MORE constituency reports with the election campaign in its last two weeks. See below for how to submit your own report on the choice of candidates you have, which of them you plan to vote for and why, what you think of their chances and your stance on Brexit.
HASTINGS AND RYE
Outgoing MP: Amber Rudd (Conservative)
Chris McGovern writes: In 2017 Amber Rudd, then Home Secretary, retained her Hastings and Rye constituency with a majority of just 346 over Labour. This time around the seat is a prime target for Jeremy Corbyn. Labour, after all, won the seat in 1997 and held it until 2010.
Since I was a candidate for James Goldsmith’s Referendum Party in 1997, it is a general election that I remember well. My 2,511 votes may have been 14,356 short of winning the seat but they brought me closer than any other Referendum Party candidate to achieving success. Crucially, for the constituency, it was enough, along with a few hundred UKIP votes, to remove the sitting Europhile Tory MP.
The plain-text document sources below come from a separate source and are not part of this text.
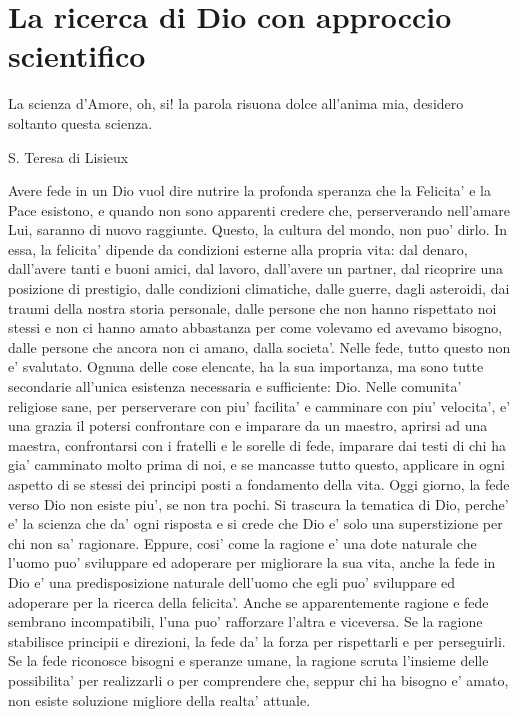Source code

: \chapter{La ricerca di Dio con approccio scientifico}
\label{chapterDio}

\epigraph{
     La scienza d'Amore, oh, si! la parola risuona dolce all'anima mia, desidero soltanto questa scienza.
 }{S. Teresa di Lisieux}

Avere fede in un Dio vuol dire nutrire la profonda speranza che la Felicita' e la Pace esistono, e quando non sono apparenti credere che, perserverando nell'amare Lui, saranno di nuovo raggiunte. Questo, la cultura del mondo, non puo' dirlo. In essa, la felicita' dipende da condizioni esterne alla propria vita: dal denaro, dall'avere tanti e buoni amici, dal lavoro, dall'avere un partner, dal ricoprire una posizione di prestigio, dalle condizioni climatiche, dalle guerre, dagli asteroidi, dai traumi della nostra storia personale, dalle persone che non hanno rispettato noi stessi e non ci hanno amato abbastanza per come volevamo ed avevamo bisogno, dalle persone che ancora non ci amano, dalla societa'. Nelle fede, tutto questo non e' svalutato. Ognuna delle cose elencate, ha la sua importanza, ma sono tutte secondarie all'unica esistenza necessaria e sufficiente: Dio.
Nelle comunita' religiose sane, per perserverare con piu' facilita' e camminare con piu' velocita', e' una grazia il potersi confrontare con e imparare da un maestro, aprirsi ad una maestra, confrontarsi con i fratelli e le sorelle di fede, imparare dai testi di chi ha gia' camminato molto prima di noi, e se mancasse tutto questo, applicare in ogni aspetto di se stessi dei principi posti a fondamento della vita.
Oggi giorno, la fede verso Dio non esiste piu', se non tra pochi. Si trascura la tematica di Dio, perche' e' la scienza che da' ogni risposta e si crede che Dio e' solo una superstizione per chi non sa' ragionare. Eppure, cosi' come la ragione e' una dote naturale che l'uomo puo' sviluppare ed adoperare per migliorare la sua vita, anche la fede in Dio e' una predisposizione naturale dell'uomo che egli puo' sviluppare ed adoperare per la ricerca della felicita'. Anche se apparentemente ragione e fede sembrano incompatibili, l'una puo' rafforzare l'altra e viceversa. Se la ragione stabilisce principii e direzioni, la fede da' la forza per rispettarli e per perseguirli. Se la fede riconosce bisogni e speranze umane, la ragione scruta l'insieme delle possibilita' per realizzarli o per comprendere che, seppur chi ha bisogno e' amato, non esiste soluzione migliore della realta' attuale.

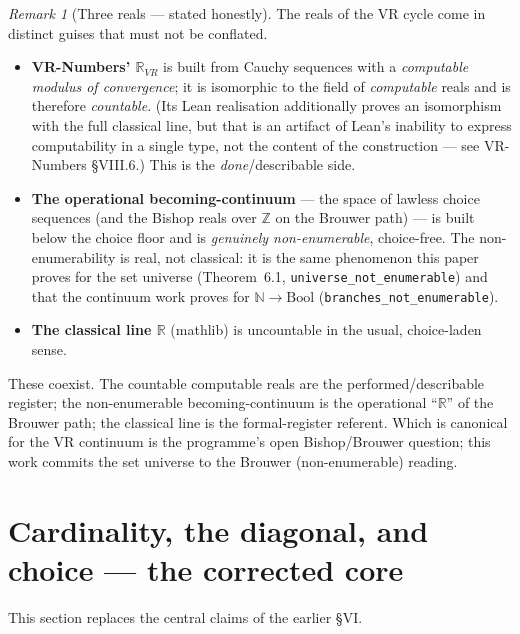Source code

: \documentclass[11pt]{article}
\theoremstyle{remark}
\newtheorem{rem}[thm]{Remark}
\newcommand{\N}{\mathbb{N}}
\newcommand{\R}{\mathbb{R}}
\newcommand{\Z}{\mathbb{Z}}
\begin{document}
\begin{rem}[Three reals --- stated honestly]
The reals of the VR cycle come in distinct guises that must not be conflated.
\begin{itemize}
\item \textbf{VR-Numbers' $\R_{VR}$} is built from Cauchy sequences with a \emph{computable modulus
of convergence}; it is isomorphic to the field of \emph{computable} reals and is therefore
\emph{countable}. (Its Lean realisation additionally proves an isomorphism with the full classical
line, but that is an artifact of Lean's inability to express computability in a single type, not the
content of the construction --- see VR-Numbers \S VIII.6.) This is the \emph{done}/describable side.
\item \textbf{The operational becoming-continuum} --- the space of lawless choice sequences (and the
Bishop reals over $\Z$ on the Brouwer path) --- is built below the choice floor and is
\emph{genuinely non-enumerable}, choice-free. The non-enumerability is real, not classical: it is the
same phenomenon this paper proves for the set universe (Theorem~6.1, \texttt{universe\_not\_enumerable})
and that the continuum work proves for $\N\to\mathrm{Bool}$ (\texttt{branches\_not\_enumerable}).
\item \textbf{The classical line $\R$} (mathlib) is uncountable in the usual, choice-laden sense.
\end{itemize}
These coexist. The countable computable reals are the performed/describable register; the
non-enumerable becoming-continuum is the operational ``$\R$'' of the Brouwer path; the classical
line is the formal-register referent. Which is canonical for the VR continuum is the programme's open
Bishop/Brouwer question; this work commits the set universe to the Brouwer (non-enumerable) reading.
\end{rem}

\section{Cardinality, the diagonal, and choice --- the corrected core}
This section replaces the central claims of the earlier \S VI.
\end{document}
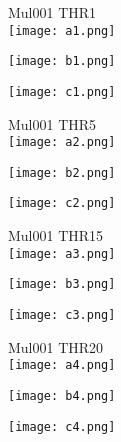 \documentclass[a4paper]{article}
\begin{document}
    \begin{figure}[tb]
    Mul001 THR1 \\
    \texttt{[image: a1.png]}
        \begin{minipage}{0.48\textwidth}
            \def\svgwidth{\columnwidth}
            \texttt{[image: b1.png]}
        \end{minipage}
        \hspace{4em}
        \begin{minipage}{0.48\textwidth}
            \def\svgwidth{\columnwidth}
            \texttt{[image: c1.png]}
        \end{minipage}
    \end{figure}
    \newpage
    \begin{figure}[tb]
    Mul001 THR5 \\
    \texttt{[image: a2.png]}
        \begin{minipage}{0.48\textwidth}
            \def\svgwidth{\columnwidth}
            \texttt{[image: b2.png]}
        \end{minipage}
        \hspace{4em}
        \begin{minipage}{0.48\textwidth}
            \def\svgwidth{\columnwidth}
            \texttt{[image: c2.png]}
        \end{minipage}
    \end{figure}
    \newpage
    
    \begin{figure}[tb]
        Mul001 THR15 \\
    \texttt{[image: a3.png]}
        \begin{minipage}{0.48\textwidth}
            \def\svgwidth{\columnwidth}
            \texttt{[image: b3.png]}
        \end{minipage}
        \hspace{4em}
        \begin{minipage}{0.48\textwidth}
            \def\svgwidth{\columnwidth}
            \texttt{[image: c3.png]}
        \end{minipage}
    \end{figure}
    \newpage
    \begin{figure}[tb]
    Mul001 THR20 \\
    \texttt{[image: a4.png]}
        \begin{minipage}{0.48\textwidth}
            \def\svgwidth{\columnwidth}
            \texttt{[image: b4.png]}
        \end{minipage}
        \hspace{4em}
        \begin{minipage}{0.48\textwidth}
            \def\svgwidth{\columnwidth}
            \texttt{[image: c4.png]}
        \end{minipage}
    \end{figure}
    \newpage
    
\end{document}
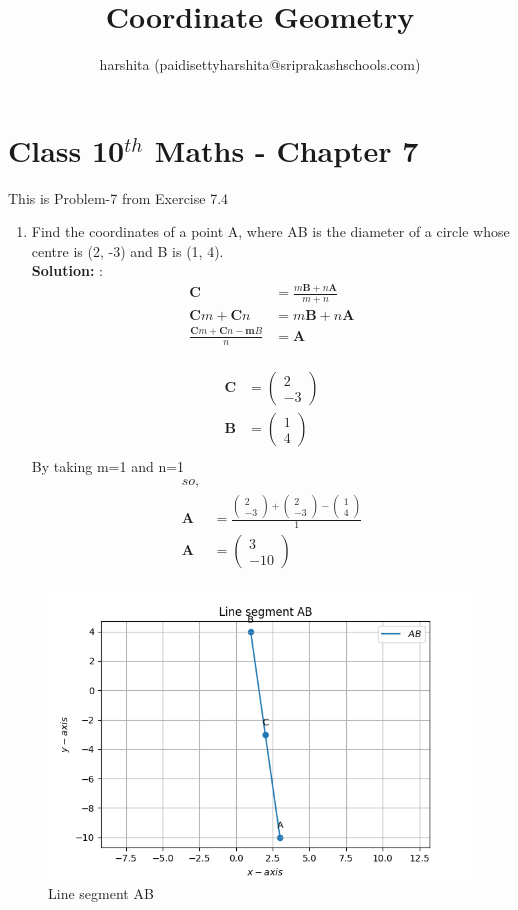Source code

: \documentclass[10pt]{article}
\title{Coordinate Geometry}
\author{harshita (paidisettyharshita@sriprakashschools.com)}
\newcommand{\myvec}[1]{\ensuremath{\begin{pmatrix}#1\end{pmatrix}}}
\newcommand{\solution}{\noindent \textbf{Solution: }}
\let\vec\mathbf
\begin{document}
\maketitle
\section*{Class 10$^{th}$ Maths - Chapter 7}
This is Problem-7 from Exercise 7.4
\begin{enumerate}
\item Find the coordinates of a point A, where AB is the diameter of a circle whose centre is (2, -3) and B is (1, 4).\\

\solution:
\begin{align}
  \vec{C} &= \frac{m\vec{B}+n\vec{A}}{m+n}\\
\vec{C}m+\vec{C}n&=m\vec{B}+n\vec{A}\\
\frac{\vec{C}m+\vec{C}n-\vec{m}B}{n}&=\vec{A}\\
\end{align}

\begin{align}
\vec{C} &= \myvec{2\\-3}\\
\vec{B} &= \myvec{1\\4} \\
\end{align}
By taking m=1 and n=1
\begin{align}
so,\\
\vec{A}&=\frac{\myvec{2\\-3}+\myvec{2\\-3}-\myvec{1\\4}}{1}\\
\vec{A}&=\myvec{3\\-10}
\end{align}


\end{enumerate}
\begin{figure}[H]
			\centering
			\includegraphics[width=\columnwidth]{figs/Figure_1.png}
			\caption{Line segment AB}
			\label{fig:5}
		\end{figure}
\end{document}
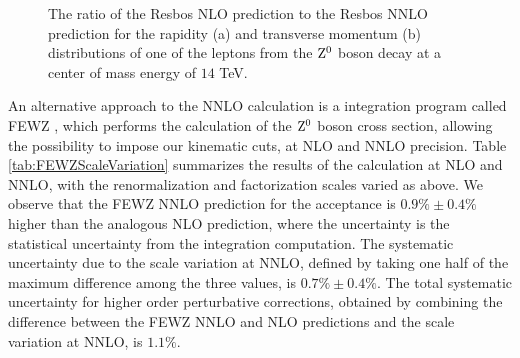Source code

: \documentclass{cmspaper}
\begin{document}
\begin{figure}[htb]
  \begin{center}
    \caption{The ratio of the Resbos NLO prediction to the Resbos NNLO prediction for the rapidity (a) and transverse momentum (b) distributions of one of the leptons from the $\mathrm{Z^0}$ boson decay at a center of mass energy of $14$ TeV.}
    \label{fig:ResbosNNLO_LeptonRapidityPt}
  \end{center}
\end{figure}

An alternative approach to the NNLO calculation is a integration program called FEWZ \cite{FEWZ}, which performs the calculation of the $\mathrm{Z^0}$ boson cross section, allowing the possibility to impose our kinematic cuts, at NLO and NNLO precision. Table \ref{tab:FEWZScaleVariation} summarizes the results of the calculation at NLO and NNLO, with the renormalization and factorization scales varied as above. We observe that the FEWZ NNLO prediction for the acceptance is $0.9\% \pm 0.4\%$ higher than the analogous NLO prediction, where the uncertainty is the statistical uncertainty from the integration computation.  The systematic uncertainty due to the scale variation at NNLO, defined by taking one half of the maximum difference among the three values, is $ 0.7\% \pm 0.4\%$. The total systematic uncertainty for higher order perturbative corrections, obtained by combining the difference between the FEWZ NNLO and NLO predictions and the scale variation at NNLO, is $1.1\%$. 
\end{document}
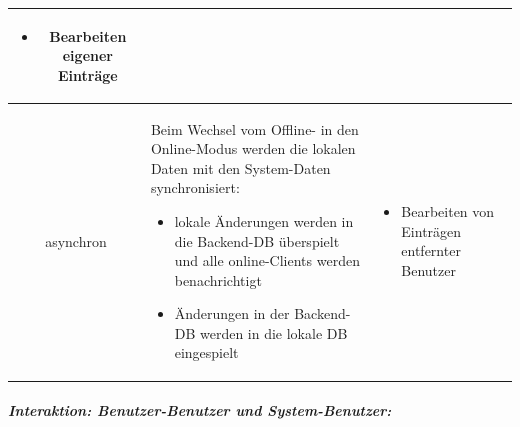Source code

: \begin{table}[H]
\begin{adjustwidth}{-1.7cm}{1.7cm}
\begin{tabulary}{19cm}{|C|M|M|}
\begin{itemize}[leftmargin=*,noitemsep,topsep=0ex,parsep=1pt,partopsep=0pt]
	\item Bearbeiten eigener Einträge
\end{itemize}
				\endgroup
\\ \hline
asynchron &
				\begingroup
    				\fontsize{9pt}{10pt}\selectfont
Beim Wechsel vom Offline- in den Online-Modus werden die lokalen Daten mit den System-Daten synchronisiert:
\begin{itemize}[leftmargin=*,noitemsep,topsep=1ex,parsep=0pt,partopsep=0pt]
	\item lokale Änderungen werden in die Backend-DB überspielt und alle online-Clients werden benachrichtigt
	\item Änderungen in der Backend-DB werden in die lokale DB eingespielt
\end{itemize}
				\endgroup
		& %
				\begingroup
    				\fontsize{9pt}{10pt}\selectfont
\begin{itemize}[leftmargin=*,noitemsep,topsep=1ex,parsep=0pt,partopsep=0pt]
    \item Bearbeiten von Einträgen entfernter Benutzer
\end{itemize}
				\endgroup
		\\ \hline
		\end{tabulary}
  		\end{adjustwidth}
	\end{table}
\vspace{1ex}\noindent
\subparagraph{Interaktion: Benutzer-Benutzer und System-Benutzer:}
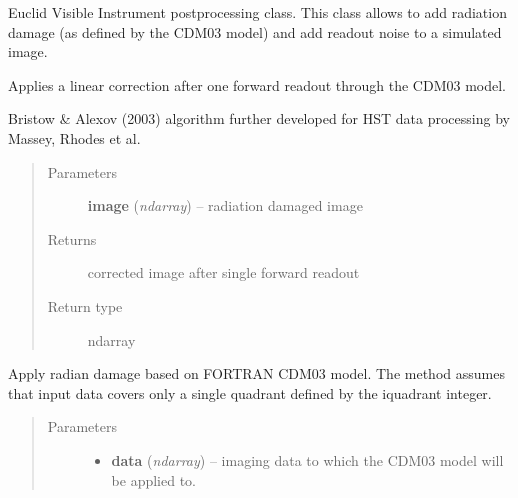 \documentclass[a4paper,11pt,english]{sphinxmanual}
\begin{document}
\begin{fulllineitems}
\label{postproc:postproc.postprocessing.PostProcessing}
Euclid Visible Instrument postprocessing class. This class allows
to add radiation damage (as defined by the CDM03 model) and add
readout noise to a simulated image.

\begin{fulllineitems}
\label{postproc:postproc.postprocessing.PostProcessing.applyLinearCorrection}
Applies a linear correction after one forward readout through the CDM03 model.

Bristow \& Alexov (2003) algorithm further developed for HST data
processing by Massey, Rhodes et al.
\begin{quote}\begin{description}
\item[{Parameters}] \leavevmode
\textbf{image} (\emph{ndarray}) -- radiation damaged image

\item[{Returns}] \leavevmode
corrected image after single forward readout

\item[{Return type}] \leavevmode
ndarray

\end{description}\end{quote}

\end{fulllineitems}


\begin{fulllineitems}
\label{postproc:postproc.postprocessing.PostProcessing.applyRadiationDamage}
Apply radian damage based on FORTRAN CDM03 model. The method assumes that
input data covers only a single quadrant defined by the iquadrant integer.
\begin{quote}\begin{description}
\item[{Parameters}] \leavevmode\begin{itemize}
\item {} 
\textbf{data} (\emph{ndarray}) -- imaging data to which the CDM03 model will be applied to.


\end{itemize}
\end{description}
\end{quote}
\end{fulllineitems}
\end{fulllineitems}
\end{document}
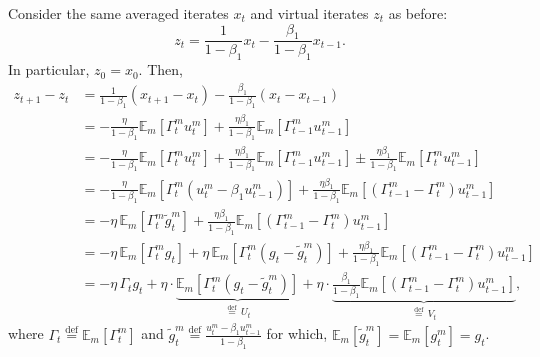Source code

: Consider the same averaged iterates $x_t$ and virtual iterates $z_t$ as before:
\[
z_t = \frac{1}{1-\beta_1} x_t - \frac{\beta_1}{1-\beta_1} x_{t-1}.
\]
In particular, $z_0 = x_0$. Then,
\begin{align*}
z_{t+1} - z_t
&= \frac{1}{1-\beta_1}(x_{t+1}-x_t) - \frac{\beta_1}{1-\beta_1}(x_t - x_{t-1}) \\
&= -\frac{\eta}{1-\beta_1}\mathbb{E}_m[\Gamma_t^m u_t^m]
   + \frac{\eta\beta_1}{1-\beta_1}\mathbb{E}_m[\Gamma_{t-1}^m u_{t-1}^m] \\
&= -\frac{\eta}{1-\beta_1}\mathbb{E}_m[\Gamma_t^m u_t^m]
   + \frac{\eta\beta_1}{1-\beta_1}\mathbb{E}_m[\Gamma_{t-1}^m u_{t-1}^m]
   \pm \frac{\eta\beta_1}{1-\beta_1}\mathbb{E}_m[\Gamma_t^m u_{t-1}^m] \\
&= -\frac{\eta}{1-\beta_1}\mathbb{E}_m[\Gamma_t^m(u_t^m - \beta_1 u_{t-1}^m)]
   + \frac{\eta\beta_1}{1-\beta_1}\mathbb{E}_m[(\Gamma_{t-1}^m - \Gamma_t^m) u_{t-1}^m] \\
&= -\eta\,\mathbb{E}_m[\Gamma_t^m \widetilde{g}_t^m]
   + \frac{\eta\beta_1}{1-\beta_1}\mathbb{E}_m[(\Gamma_{t-1}^m - \Gamma_t^m) u_{t-1}^m] \\
&= -\eta\,\mathbb{E}_m[\Gamma_t^m g_t]
   + \eta\,\mathbb{E}_m[\Gamma_t^m(g_t - \widetilde{g}_t^m)]
   + \frac{\eta\beta_1}{1-\beta_1}\mathbb{E}_m[(\Gamma_{t-1}^m - \Gamma_t^m) u_{t-1}^m] \\
&= -\eta\,\Gamma_t g_t
   + \eta \cdot \underbrace{\mathbb{E}_m[\Gamma_t^m(g_t - \widetilde{g}_t^m)]}_{\stackrel{\text{def}}{=}\, U_t}
   + \eta \cdot \underbrace{\frac{\beta_1}{1-\beta_1}\mathbb{E}_m[(\Gamma_{t-1}^m - \Gamma_t^m) u_{t-1}^m]}_{\stackrel{\text{def}}{=}\, V_t},
\end{align*}
where $\Gamma_t \stackrel{\text{def}}{=} \mathbb{E}_m[\Gamma_t^m]$ and $\widetilde{g}_t^m \stackrel{\text{def}}{=} \frac{u_t^m - \beta_1 u_{t-1}^m}{1-\beta_1}$ for which, $\mathbb{E}_m[\widetilde{g}_t^m] = \mathbb{E}_m[g_t^m] = g_t$.

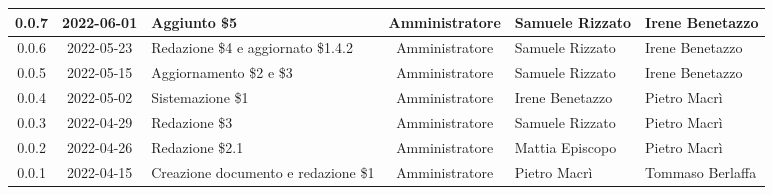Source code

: \begin{center}
\begin{longtable}{ |c|c|p{8em}|c|m{5em}|m{6em}| }
		\hline
		0.0.7 & 2022-06-01 & Aggiunto \$5 & Amministratore & Samuele \newline Rizzato & Irene \newline Benetazzo \\
		\hline
		0.0.6 & 2022-05-23 & Redazione \$4 e aggiornato \$1.4.2 & Amministratore & Samuele \newline Rizzato & Irene \newline Benetazzo \\
		\hline
		0.0.5 & 2022-05-15 & Aggiornamento \$2 e \$3 & Amministratore & Samuele \newline Rizzato & Irene \newline Benetazzo \\
		\hline
		0.0.4 & 2022-05-02 & Sistemazione \$1 & Amministratore & Irene \newline Benetazzo & Pietro \newline Macrì\\
		\hline
		0.0.3 & 2022-04-29 & Redazione \$3 & Amministratore & Samuele \newline Rizzato & Pietro \newline Macrì\\
		\hline
		0.0.2 & 2022-04-26 & Redazione \$2.1 & Amministratore & Mattia \newline Episcopo & Pietro \newline Macrì\\
		\hline
		0.0.1 & 2022-04-15 & Creazione documento e redazione \$1 & Amministratore & Pietro \newline Macrì & Tommaso \newline Berlaffa\\
		\hline
	\end{longtable}
	\end{center}
	\newpage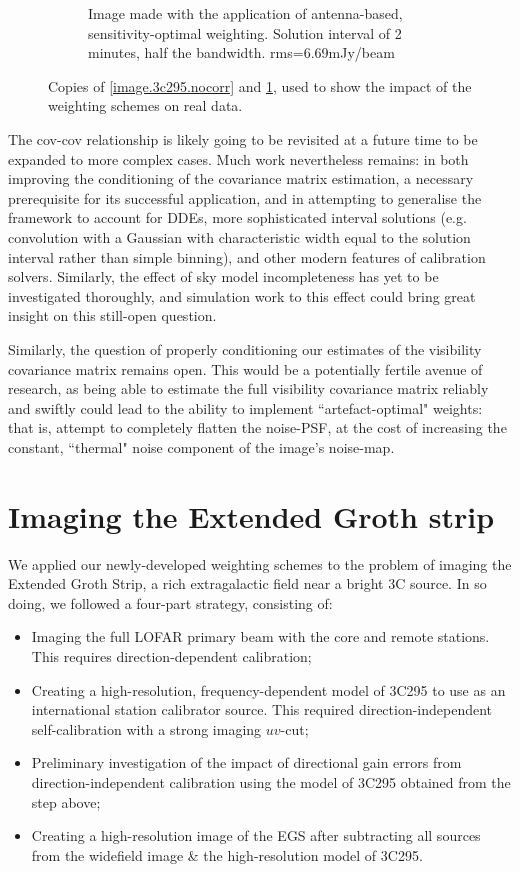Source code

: \begin{figure}[h!]
\begin{subfigure}{.49\textwidth}
\caption{\label{image.3c295.antcorr1} Image made with the application of antenna-based, sensitivity-optimal weighting. Solution interval of 2 minutes, half the bandwidth. rms=6.69mJy/beam}
\end{subfigure}
\caption{\label{stuff} Copies of \cref{image.3c295.nocorr} and \cref{image.3c295.antcorr1}, used to show the impact of the weighting schemes on real data.}
\end{figure}

\pg
The cov-cov relationship is likely going to be revisited at a future time to be expanded to more complex cases. Much work nevertheless remains: in both improving the conditioning of the covariance matrix estimation, a necessary prerequisite for its successful application, and in attempting to generalise the framework to account for DDEs, more sophisticated interval solutions (e.g. convolution with a Gaussian with characteristic width equal to the solution interval rather than simple binning), and other modern features of calibration solvers. Similarly, the effect of sky model incompleteness has yet to be investigated thoroughly, and simulation work to this effect could bring great insight on this still-open question.

\pg
Similarly, the question of properly conditioning our estimates of the visibility covariance matrix remains open. This would be a potentially fertile avenue of research, as being able to estimate the full visibility covariance matrix reliably and swiftly could lead to the ability to implement ``artefact-optimal" weights: that is, attempt to completely flatten the noise-PSF, at the cost of increasing the constant, ``thermal" noise component of the image's noise-map.



\section{Imaging the Extended Groth strip}

\pg
We applied our newly-developed weighting schemes to the problem of imaging the Extended Groth Strip, a rich extragalactic field near a bright 3C source. In so doing, we followed a four-part strategy, consisting of:
\begin{itemize}
\item Imaging the full LOFAR primary beam with the core and remote stations. This requires direction-dependent calibration;
\item Creating a high-resolution, frequency-dependent model of 3C295 to use as an international station calibrator source. This required direction-independent self-calibration with a strong imaging $uv$-cut;
\item Preliminary investigation of the impact of directional gain errors from direction-independent calibration using the model of 3C295 obtained from the step above;
\item Creating a high-resolution image of the EGS after subtracting all sources from the widefield image \& the high-resolution model of 3C295.
\end{itemize}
So, where are we today in Hastings and Rye? Rudd has stepped down and the Conservative candidate, Sally-Ann Hart, has quite a battle on her hands. It so happens that the Labour council in Hastings is an exception to Labour’s rule of misrule. They have been running local affairs with an element of competence.
Sally-Ann Hart can still be optimistic. The fishing community in Hastings understands how much it has been betrayed by our membership of the EU. Furthermore, there will not be a Brexit Party candidate to diminish the Tory vote.
Hastings, though, has changed much in recent years. Pockets of real deprivation remain but the old town has been gentrified with escapees from London, in particular, having a noticeable presence. It is positively trendy in parts.
The trendiness has a downside for the Conservatives. A rather unattractive political face of Extinction Rebellion is showing itself in the constituency. The Hastings Observer has reported that the Tory candidate turned down an invitation to an Extinction Rebellion election debate. Her agent was concerned for her safety.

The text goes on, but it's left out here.